- Born: 1992 (age 33–34)
- Other names: Luke Jones, Aaron Lampard, Connor McCormack
- Criminal charges: Sexual assault, fraud
- Criminal penalty: Two and a half years

= Gemma Barker case =

2012 criminal case in England

Gemma Barker (born 1992) is a British woman from Staines, Surrey, who was convicted of sexual assault and fraud for establishing physical relationships with teenagers while dressed in the persona of fictional teenage boys.

==Background==
Whilst living in West Molesey, Surrey, Barker became close friends with teenager Jessica Sayers and another teenage girl (who opted to remain anonymous in press). After talking to the girls about their ideal boyfriends, she attempted to impersonate herself as these kind of boys to gain the girls attention. Barker created three fictional teenage male identities online, called Aaron Lampard, Conor McCormack and Luke Jones. These identities were used to befriend Sayers and the other victim and establish physical relationships. She dated both victims using two different disguises, even wearing a disguise around one of the victims parents, who didn't notice the deceit. The disguises involved use of baggy clothing and hats. One of the girls began to suspect something wasn't right when she began noticing that the boy she thought she was dating looked a lot like her friends boyfriend. Barker was eventually arrested in the persona of "Aaron" for committing sexual assault on Sayers, but her physical sex and identity were not confirmed until she was asked to change clothes.
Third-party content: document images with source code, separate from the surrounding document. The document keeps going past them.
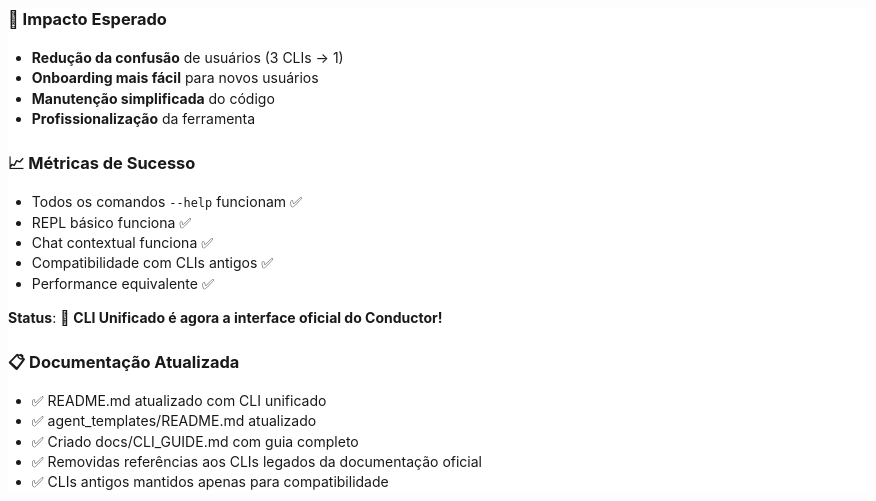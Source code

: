 ### 🎯 Impacto Esperado
- **Redução da confusão** de usuários (3 CLIs → 1)
- **Onboarding mais fácil** para novos usuários
- **Manutenção simplificada** do código
- **Profissionalização** da ferramenta

### 📈 Métricas de Sucesso
- Todos os comandos `--help` funcionam ✅
- REPL básico funciona ✅
- Chat contextual funciona ✅
- Compatibilidade com CLIs antigos ✅
- Performance equivalente ✅

**Status**: 🎉 **CLI Unificado é agora a interface oficial do Conductor!**

### 📋 Documentação Atualizada
- ✅ README.md atualizado com CLI unificado
- ✅ agent_templates/README.md atualizado
- ✅ Criado docs/CLI_GUIDE.md com guia completo
- ✅ Removidas referências aos CLIs legados da documentação oficial
- ✅ CLIs antigos mantidos apenas para compatibilidade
Following her arrest Barker attempted to claim that one of the fictional boys, Luke Jones, had also assaulted her. This claim was found to be fraudulent.

==Imprisonment==
At Guildford Crown Court on 5 March 2012, Judge Peter Moss sentenced Barker to 30 months in prison after she pleaded guilty to two counts of sexual assault, to be served concurrently with three months for fraud. During the court proceedings, probation and psychological reports prepared for sentencing identified that Barker had autism spectrum disorder and ADHD. However, Judge Moss dismissed these findings as an explanation for her crimes, stating that nothing she said to experts provided any 'light on, or understanding of' her motivation. The judge characterized her actions as having a 'mean and manipulative streak' and noted a complete lack of remorse for her premeditated offences.

==Media==
Barker was the subject of a 2012 Channel 4 documentary The Girl Who Became Three Boys.